Collected data
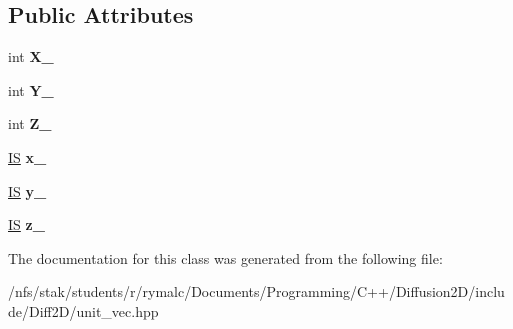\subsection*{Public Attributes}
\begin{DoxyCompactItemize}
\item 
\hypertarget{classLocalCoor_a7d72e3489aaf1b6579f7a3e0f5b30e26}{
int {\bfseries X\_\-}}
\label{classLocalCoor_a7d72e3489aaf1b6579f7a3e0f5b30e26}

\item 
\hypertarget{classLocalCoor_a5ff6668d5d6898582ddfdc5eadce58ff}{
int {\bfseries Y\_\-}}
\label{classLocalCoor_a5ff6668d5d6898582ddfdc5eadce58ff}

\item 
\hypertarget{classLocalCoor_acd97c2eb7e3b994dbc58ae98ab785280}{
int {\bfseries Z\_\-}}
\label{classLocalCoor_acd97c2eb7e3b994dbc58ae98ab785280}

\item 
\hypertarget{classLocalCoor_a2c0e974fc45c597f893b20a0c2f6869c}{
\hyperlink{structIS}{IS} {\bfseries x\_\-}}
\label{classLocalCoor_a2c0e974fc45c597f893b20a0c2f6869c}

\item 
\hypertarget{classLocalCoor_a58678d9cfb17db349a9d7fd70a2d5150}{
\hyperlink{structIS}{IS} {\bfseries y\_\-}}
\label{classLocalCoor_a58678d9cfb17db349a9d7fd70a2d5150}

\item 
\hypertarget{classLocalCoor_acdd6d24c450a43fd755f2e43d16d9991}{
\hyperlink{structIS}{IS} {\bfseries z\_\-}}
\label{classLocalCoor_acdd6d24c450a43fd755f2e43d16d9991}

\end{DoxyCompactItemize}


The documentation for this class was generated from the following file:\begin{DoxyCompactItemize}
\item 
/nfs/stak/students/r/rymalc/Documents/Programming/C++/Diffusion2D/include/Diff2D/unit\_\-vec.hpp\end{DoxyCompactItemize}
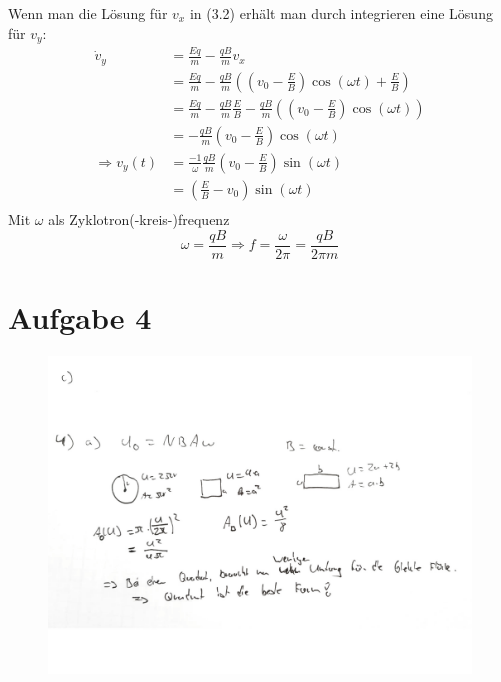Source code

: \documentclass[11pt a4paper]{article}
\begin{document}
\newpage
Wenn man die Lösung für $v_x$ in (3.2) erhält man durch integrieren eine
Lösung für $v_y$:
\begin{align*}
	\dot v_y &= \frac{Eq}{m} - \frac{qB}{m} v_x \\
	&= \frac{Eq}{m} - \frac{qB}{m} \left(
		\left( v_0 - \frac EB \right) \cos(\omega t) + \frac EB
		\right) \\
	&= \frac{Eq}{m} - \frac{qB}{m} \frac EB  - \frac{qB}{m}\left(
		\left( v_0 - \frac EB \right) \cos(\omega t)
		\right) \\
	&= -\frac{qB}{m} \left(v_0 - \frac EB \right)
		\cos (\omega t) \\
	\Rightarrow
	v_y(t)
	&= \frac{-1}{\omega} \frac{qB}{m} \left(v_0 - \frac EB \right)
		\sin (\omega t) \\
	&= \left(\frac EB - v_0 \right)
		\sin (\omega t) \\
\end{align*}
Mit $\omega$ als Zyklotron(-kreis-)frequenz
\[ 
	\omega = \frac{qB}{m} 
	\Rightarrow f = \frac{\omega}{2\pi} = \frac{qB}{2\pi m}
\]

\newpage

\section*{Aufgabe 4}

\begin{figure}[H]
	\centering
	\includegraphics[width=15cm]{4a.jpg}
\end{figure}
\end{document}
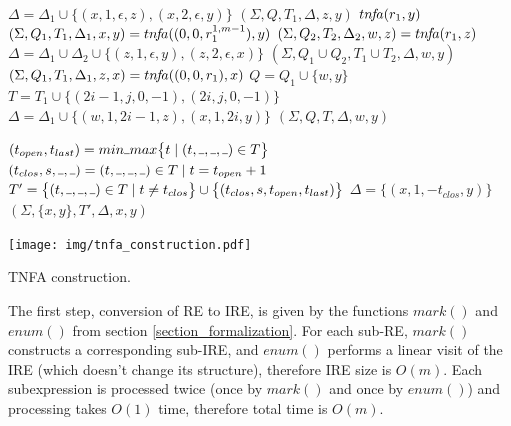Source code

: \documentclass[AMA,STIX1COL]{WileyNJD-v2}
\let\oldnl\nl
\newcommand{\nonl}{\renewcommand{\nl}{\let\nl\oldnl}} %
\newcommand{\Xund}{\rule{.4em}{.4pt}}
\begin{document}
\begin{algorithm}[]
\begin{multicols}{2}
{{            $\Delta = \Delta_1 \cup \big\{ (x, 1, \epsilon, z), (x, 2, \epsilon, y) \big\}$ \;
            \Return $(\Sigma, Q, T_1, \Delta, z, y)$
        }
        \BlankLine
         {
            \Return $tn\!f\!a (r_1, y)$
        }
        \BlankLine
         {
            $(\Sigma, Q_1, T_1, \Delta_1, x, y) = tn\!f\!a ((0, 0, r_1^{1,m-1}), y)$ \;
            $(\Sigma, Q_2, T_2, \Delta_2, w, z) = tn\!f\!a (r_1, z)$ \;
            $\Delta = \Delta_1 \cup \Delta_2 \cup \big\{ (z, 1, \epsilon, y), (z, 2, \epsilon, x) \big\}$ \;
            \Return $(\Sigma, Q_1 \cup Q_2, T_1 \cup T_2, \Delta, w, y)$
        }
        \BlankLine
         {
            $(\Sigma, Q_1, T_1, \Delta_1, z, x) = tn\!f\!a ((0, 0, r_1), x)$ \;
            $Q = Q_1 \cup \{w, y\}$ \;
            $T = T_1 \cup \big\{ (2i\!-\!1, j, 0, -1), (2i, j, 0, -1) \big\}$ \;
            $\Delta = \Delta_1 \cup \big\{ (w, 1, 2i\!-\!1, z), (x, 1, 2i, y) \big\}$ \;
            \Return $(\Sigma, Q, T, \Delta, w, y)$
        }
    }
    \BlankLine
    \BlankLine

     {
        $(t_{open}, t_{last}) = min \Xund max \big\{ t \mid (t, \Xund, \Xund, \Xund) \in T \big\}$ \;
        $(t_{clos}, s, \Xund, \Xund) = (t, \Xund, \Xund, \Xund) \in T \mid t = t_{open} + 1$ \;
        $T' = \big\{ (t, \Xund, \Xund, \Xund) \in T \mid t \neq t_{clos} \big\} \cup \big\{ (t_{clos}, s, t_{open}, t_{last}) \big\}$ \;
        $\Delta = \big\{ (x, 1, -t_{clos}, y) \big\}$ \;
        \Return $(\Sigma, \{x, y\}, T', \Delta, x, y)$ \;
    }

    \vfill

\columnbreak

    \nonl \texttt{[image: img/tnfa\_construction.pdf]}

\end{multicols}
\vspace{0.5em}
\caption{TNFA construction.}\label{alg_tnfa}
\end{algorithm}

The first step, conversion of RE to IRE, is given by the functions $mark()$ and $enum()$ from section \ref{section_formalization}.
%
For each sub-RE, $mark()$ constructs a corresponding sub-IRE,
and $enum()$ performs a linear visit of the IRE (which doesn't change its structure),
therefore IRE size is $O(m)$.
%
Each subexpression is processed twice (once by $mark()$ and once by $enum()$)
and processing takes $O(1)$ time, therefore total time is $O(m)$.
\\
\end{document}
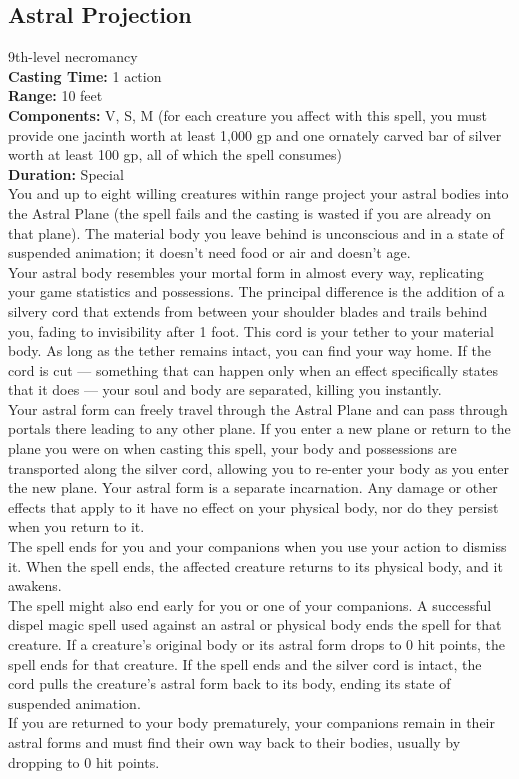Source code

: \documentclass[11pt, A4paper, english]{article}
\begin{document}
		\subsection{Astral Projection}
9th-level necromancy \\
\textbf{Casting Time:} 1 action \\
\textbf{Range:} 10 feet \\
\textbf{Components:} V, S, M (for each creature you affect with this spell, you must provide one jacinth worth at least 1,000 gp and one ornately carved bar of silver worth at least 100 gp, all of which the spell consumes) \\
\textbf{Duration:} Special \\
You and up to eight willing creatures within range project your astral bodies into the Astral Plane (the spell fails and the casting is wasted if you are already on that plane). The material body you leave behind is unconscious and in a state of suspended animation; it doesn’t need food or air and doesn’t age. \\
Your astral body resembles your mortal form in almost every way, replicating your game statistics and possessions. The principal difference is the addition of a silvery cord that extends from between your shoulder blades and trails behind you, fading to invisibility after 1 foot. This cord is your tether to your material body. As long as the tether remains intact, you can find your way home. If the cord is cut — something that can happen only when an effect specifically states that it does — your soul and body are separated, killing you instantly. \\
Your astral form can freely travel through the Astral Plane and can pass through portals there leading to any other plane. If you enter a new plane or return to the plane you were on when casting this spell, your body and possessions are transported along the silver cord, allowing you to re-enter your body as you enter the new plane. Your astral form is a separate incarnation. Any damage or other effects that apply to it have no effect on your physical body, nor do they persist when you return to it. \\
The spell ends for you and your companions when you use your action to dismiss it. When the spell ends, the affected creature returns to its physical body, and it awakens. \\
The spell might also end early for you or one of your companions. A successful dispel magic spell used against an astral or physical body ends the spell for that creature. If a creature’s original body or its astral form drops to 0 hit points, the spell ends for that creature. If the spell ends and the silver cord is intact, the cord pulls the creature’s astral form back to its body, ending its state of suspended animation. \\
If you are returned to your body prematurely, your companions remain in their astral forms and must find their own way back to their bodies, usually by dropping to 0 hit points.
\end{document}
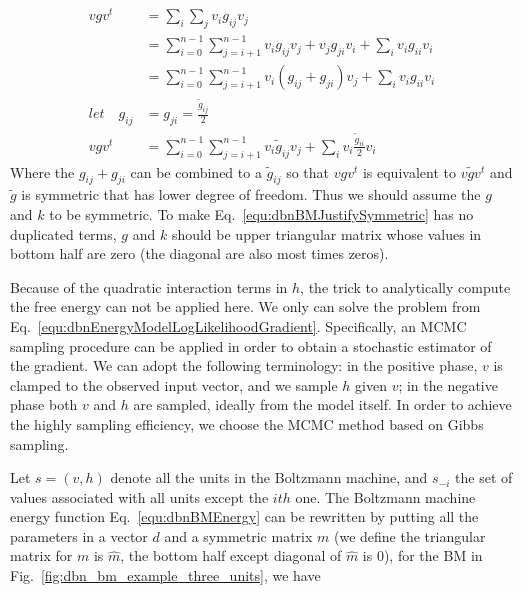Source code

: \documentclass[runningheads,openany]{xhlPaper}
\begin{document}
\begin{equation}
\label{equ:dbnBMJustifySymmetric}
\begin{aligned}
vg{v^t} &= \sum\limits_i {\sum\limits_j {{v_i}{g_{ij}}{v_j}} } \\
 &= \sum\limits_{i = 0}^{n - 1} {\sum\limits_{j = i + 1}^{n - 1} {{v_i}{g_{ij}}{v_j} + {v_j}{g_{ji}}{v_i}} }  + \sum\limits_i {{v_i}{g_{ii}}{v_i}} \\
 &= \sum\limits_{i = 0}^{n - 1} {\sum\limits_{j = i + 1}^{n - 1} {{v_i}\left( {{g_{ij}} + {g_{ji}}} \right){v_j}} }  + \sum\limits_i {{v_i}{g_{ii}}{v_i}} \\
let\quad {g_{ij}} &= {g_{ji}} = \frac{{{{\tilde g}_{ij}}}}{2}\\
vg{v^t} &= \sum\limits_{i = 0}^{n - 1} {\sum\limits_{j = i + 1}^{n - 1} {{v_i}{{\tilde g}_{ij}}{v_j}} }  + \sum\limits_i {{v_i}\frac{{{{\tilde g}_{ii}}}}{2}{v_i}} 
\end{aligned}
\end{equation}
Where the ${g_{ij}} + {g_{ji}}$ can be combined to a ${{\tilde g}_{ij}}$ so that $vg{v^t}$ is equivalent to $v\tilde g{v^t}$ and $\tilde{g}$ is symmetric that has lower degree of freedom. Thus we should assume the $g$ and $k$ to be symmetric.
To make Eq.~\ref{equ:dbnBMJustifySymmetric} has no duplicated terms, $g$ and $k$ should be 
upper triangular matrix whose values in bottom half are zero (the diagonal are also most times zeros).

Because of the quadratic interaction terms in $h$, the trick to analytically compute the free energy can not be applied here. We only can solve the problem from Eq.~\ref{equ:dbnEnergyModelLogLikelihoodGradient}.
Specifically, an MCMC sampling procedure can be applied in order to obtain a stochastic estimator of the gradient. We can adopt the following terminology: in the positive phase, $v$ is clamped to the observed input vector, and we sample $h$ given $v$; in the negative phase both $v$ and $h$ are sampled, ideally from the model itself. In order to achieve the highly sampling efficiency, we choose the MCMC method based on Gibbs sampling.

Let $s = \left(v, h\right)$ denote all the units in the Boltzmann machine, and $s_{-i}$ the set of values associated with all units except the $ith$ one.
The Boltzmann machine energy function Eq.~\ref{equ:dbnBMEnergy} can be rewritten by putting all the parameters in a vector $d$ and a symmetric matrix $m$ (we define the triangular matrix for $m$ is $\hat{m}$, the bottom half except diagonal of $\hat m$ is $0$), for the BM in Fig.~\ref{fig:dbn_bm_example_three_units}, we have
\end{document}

- _What the exercise asks_: The job here is to find each line above with the word "epsilon" and copy it.

- _Exercise solution_:
{{            $\Delta = \Delta_1 \cup \big\{ (x, 1, \epsilon, z), (x, 2, \epsilon, y) \big\}$ \;
            $\Delta = \Delta_1 \cup \Delta_2 \cup \big\{ (z, 1, \epsilon, y), (z, 2, \epsilon, x) \big\}$ \;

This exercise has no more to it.